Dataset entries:
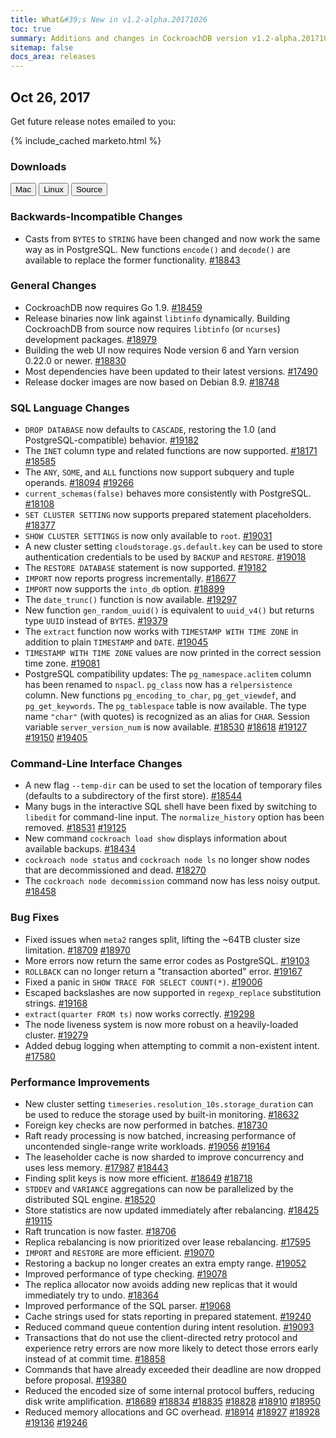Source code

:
 ```yaml
---
title: What&#39;s New in v1.2-alpha.20171026
toc: true
summary: Additions and changes in CockroachDB version v1.2-alpha.20171026
sitemap: false
docs_area: releases 
---
```


## Oct 26, 2017

Get future release notes emailed to you:

{% include_cached marketo.html %}

### Downloads

<div id="os-tabs" class="clearfix os-tabs_button-outline-primary">
    <a href="https://binaries.cockroachdb.com/cockroach-v1.2-alpha.20171026.darwin-10.9-amd64.tgz"><button id="mac" data-eventcategory="mac-binary-release-notes">Mac</button></a>
    <a href="https://binaries.cockroachdb.com/cockroach-v1.2-alpha.20171026.linux-amd64.tgz"><button id="linux" data-eventcategory="linux-binary-release-notes">Linux</button></a>
    <a href="https://binaries.cockroachdb.com/cockroach-v1.2-alpha.20171026.src.tgz"><button id="source" data-eventcategory="source-release-notes">Source</button></a>
</div>

### Backwards-Incompatible Changes

- Casts from `BYTES` to `STRING` have been changed and now work the same way as in PostgreSQL. New functions `encode()` and `decode()` are available to replace the former functionality. [#18843](https://github.com/cockroachdb/cockroach/pull/18843)

### General Changes

- CockroachDB now requires Go 1.9. [#18459](https://github.com/cockroachdb/cockroach/pull/18459)
- Release binaries now link against `libtinfo` dynamically. Building CockroachDB from source now requires `libtinfo` (or `ncurses`) development packages. [#18979](https://github.com/cockroachdb/cockroach/pull/18979)
- Building the web UI now requires Node version 6 and Yarn version 0.22.0 or newer. [#18830](https://github.com/cockroachdb/cockroach/pull/18830)
- Most dependencies have been updated to their latest versions. [#17490](https://github.com/cockroachdb/cockroach/pull/17490)
- Release docker images are now based on Debian 8.9. [#18748](https://github.com/cockroachdb/cockroach/pull/18748)

### SQL Language Changes

- `DROP DATABASE` now defaults to `CASCADE`, restoring the 1.0 (and PostgreSQL-compatible) behavior. [#19182](https://github.com/cockroachdb/cockroach/pull/19182)
- The `INET` column type and related functions are now supported. [#18171](https://github.com/cockroachdb/cockroach/pull/18171) [#18585](https://github.com/cockroachdb/cockroach/pull/18585)
- The `ANY`, `SOME`, and `ALL` functions now support subquery and tuple operands. [#18094](https://github.com/cockroachdb/cockroach/pull/18094) [#19266](https://github.com/cockroachdb/cockroach/pull/19266)
- `current_schemas(false)` behaves more consistently with PostgreSQL. [#18108](https://github.com/cockroachdb/cockroach/pull/18108)
- `SET CLUSTER SETTING` now supports prepared statement placeholders. [#18377](https://github.com/cockroachdb/cockroach/pull/18377)
- `SHOW CLUSTER SETTINGS` is now only available to `root`. [#19031](https://github.com/cockroachdb/cockroach/pull/19031)
- A new cluster setting `cloudstorage.gs.default.key` can be used to store authentication credentials to be used by `BACKUP` and `RESTORE`. [#19018](https://github.com/cockroachdb/cockroach/pull/19018)
- The `RESTORE DATABASE` statement is now supported. [#19182](https://github.com/cockroachdb/cockroach/pull/19182)
- `IMPORT` now reports progress incrementally. [#18677](https://github.com/cockroachdb/cockroach/pull/18677)
- `IMPORT` now supports the `into_db` option. [#18899](https://github.com/cockroachdb/cockroach/pull/18899)
- The `date_trunc()` function is now available. [#19297](https://github.com/cockroachdb/cockroach/pull/19297)
- New function `gen_random_uuid()` is equivalent to `uuid_v4()` but returns type `UUID` instead of `BYTES`. [#19379](https://github.com/cockroachdb/cockroach/pull/19379)
- The `extract` function now works with `TIMESTAMP WITH TIME ZONE` in addition to plain `TIMESTAMP` and `DATE`. [#19045](https://github.com/cockroachdb/cockroach/pull/19045)
- `TIMESTAMP WITH TIME ZONE` values are now printed in the correct session time zone. [#19081](https://github.com/cockroachdb/cockroach/pull/19081)
- PostgreSQL compatibility updates: The `pg_namespace.aclitem` column has been renamed to `nspacl`. `pg_class` now  has a `relpersistence` column. New functions `pg_encoding_to_char`, `pg_get_viewdef`, and `pg_get_keywords`. The `pg_tablespace` table is now available. The type name `"char"` (with quotes) is recognized as an alias for `CHAR`. Session variable `server_version_num` is now available. [#18530](https://github.com/cockroachdb/cockroach/pull/18530) [#18618](https://github.com/cockroachdb/cockroach/pull/18618) [#19127](https://github.com/cockroachdb/cockroach/pull/19127) [#19150](https://github.com/cockroachdb/cockroach/pull/19150) [#19405](https://github.com/cockroachdb/cockroach/pull/19405)

### Command-Line Interface Changes

- A new flag `--temp-dir` can be used to set the location of temporary files (defaults to a subdirectory of the first store). [#18544](https://github.com/cockroachdb/cockroach/pull/18544)
- Many bugs in the interactive SQL shell have been fixed by switching to `libedit` for command-line input. The `normalize_history` option has been removed. [#18531](https://github.com/cockroachdb/cockroach/pull/18531) [#19125](https://github.com/cockroachdb/cockroach/pull/19125)
- New command `cockroach load show` displays information about available backups. [#18434](https://github.com/cockroachdb/cockroach/pull/18434)
- `cockroach node status` and `cockroach node ls` no longer show nodes that are decommissioned and dead. [#18270](https://github.com/cockroachdb/cockroach/pull/18270)
- The `cockroach node decommission` command now has less noisy output. [#18458](https://github.com/cockroachdb/cockroach/pull/18458)

### Bug Fixes

- Fixed issues when `meta2` ranges split, lifting the ~64TB cluster size limitation. [#18709](https://github.com/cockroachdb/cockroach/pull/18709) [#18970](https://github.com/cockroachdb/cockroach/pull/18970)
- More errors now return the same error codes as PostgreSQL. [#19103](https://github.com/cockroachdb/cockroach/pull/19103)
- `ROLLBACK` can no longer return a "transaction aborted" error. [#19167](https://github.com/cockroachdb/cockroach/pull/19167)
- Fixed a panic in `SHOW TRACE FOR SELECT COUNT(*)`. [#19006](https://github.com/cockroachdb/cockroach/pull/19006)
- Escaped backslashes are now supported in `regexp_replace` substitution strings. [#19168](https://github.com/cockroachdb/cockroach/pull/19168)
- `extract(quarter FROM ts)` now works correctly. [#19298](https://github.com/cockroachdb/cockroach/pull/19298)
- The node liveness system is now more robust on a heavily-loaded cluster. [#19279](https://github.com/cockroachdb/cockroach/pull/19279)
- Added debug logging when attempting to commit a non-existent intent. [#17580](https://github.com/cockroachdb/cockroach/pull/17580)

### Performance Improvements

- New cluster setting `timeseries.resolution_10s.storage_duration` can be used to reduce the storage used by built-in monitoring. [#18632](https://github.com/cockroachdb/cockroach/pull/18632)
- Foreign key checks are now performed in batches. [#18730](https://github.com/cockroachdb/cockroach/pull/18730)
- Raft ready processing is now batched, increasing performance of uncontended single-range write workloads. [#19056](https://github.com/cockroachdb/cockroach/pull/19056) [#19164](https://github.com/cockroachdb/cockroach/pull/19164)
- The leaseholder cache is now sharded to improve concurrency and uses less memory. [#17987](https://github.com/cockroachdb/cockroach/pull/17987) [#18443](https://github.com/cockroachdb/cockroach/pull/18443)
- Finding split keys is now more efficient. [#18649](https://github.com/cockroachdb/cockroach/pull/18649) [#18718](https://github.com/cockroachdb/cockroach/pull/18718)
- `STDDEV` and `VARIANCE` aggregations can now be parallelized by the distributed SQL engine. [#18520](https://github.com/cockroachdb/cockroach/pull/18520)
- Store statistics are now updated immediately after rebalancing. [#18425](https://github.com/cockroachdb/cockroach/pull/18425) [#19115](https://github.com/cockroachdb/cockroach/pull/19115)
- Raft truncation is now faster. [#18706](https://github.com/cockroachdb/cockroach/pull/18706)
- Replica rebalancing is now prioritized over lease rebalancing. [#17595](https://github.com/cockroachdb/cockroach/pull/17595)
- `IMPORT` and `RESTORE` are more efficient. [#19070](https://github.com/cockroachdb/cockroach/pull/19070)
- Restoring a backup no longer creates an extra empty range. [#19052](https://github.com/cockroachdb/cockroach/pull/19052)
- Improved performance of type checking. [#19078](https://github.com/cockroachdb/cockroach/pull/19078)
- The replica allocator now avoids adding new replicas that it would immediately try to undo. [#18364](https://github.com/cockroachdb/cockroach/pull/18364)
- Improved performance of the SQL parser. [#19068](https://github.com/cockroachdb/cockroach/pull/19068)
- Cache strings used for stats reporting in prepared statement. [#19240](https://github.com/cockroachdb/cockroach/pull/19240)
- Reduced command queue contention during intent resolution. [#19093](https://github.com/cockroachdb/cockroach/pull/19093)
- Transactions that do not use the client-directed retry protocol and experience retry errors are now more likely to detect those errors early instead of at commit time. [#18858](https://github.com/cockroachdb/cockroach/pull/18858)
- Commands that have already exceeded their deadline are now dropped before proposal. [#19380](https://github.com/cockroachdb/cockroach/pull/19380)
- Reduced the encoded size of some internal protocol buffers, reducing disk write amplification. [#18689](https://github.com/cockroachdb/cockroach/pull/18689) [#18834](https://github.com/cockroachdb/cockroach/pull/18834) [#18835](https://github.com/cockroachdb/cockroach/pull/18835) [#18828](https://github.com/cockroachdb/cockroach/pull/18828) [#18910](https://github.com/cockroachdb/cockroach/pull/18910) [#18950](https://github.com/cockroachdb/cockroach/pull/18950)
- Reduced memory allocations and GC overhead. [#18914](https://github.com/cockroachdb/cockroach/pull/18914) [#18927](https://github.com/cockroachdb/cockroach/pull/18927) [#18928](https://github.com/cockroachdb/cockroach/pull/18928) [#19136](https://github.com/cockroachdb/cockroach/pull/19136) [#19246](https://github.com/cockroachdb/cockroach/pull/19246)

## [Directions]
From the records above, pull out every line containing the word "updated".

## [Solution to this task]
- Most dependencies have been updated to their latest versions. [#17490](https://github.com/cockroachdb/cockroach/pull/17490)
- Store statistics are now updated immediately after rebalancing. [#18425](https://github.com/cockroachdb/cockroach/pull/18425) [#19115](https://github.com/cockroachdb/cockroach/pull/19115)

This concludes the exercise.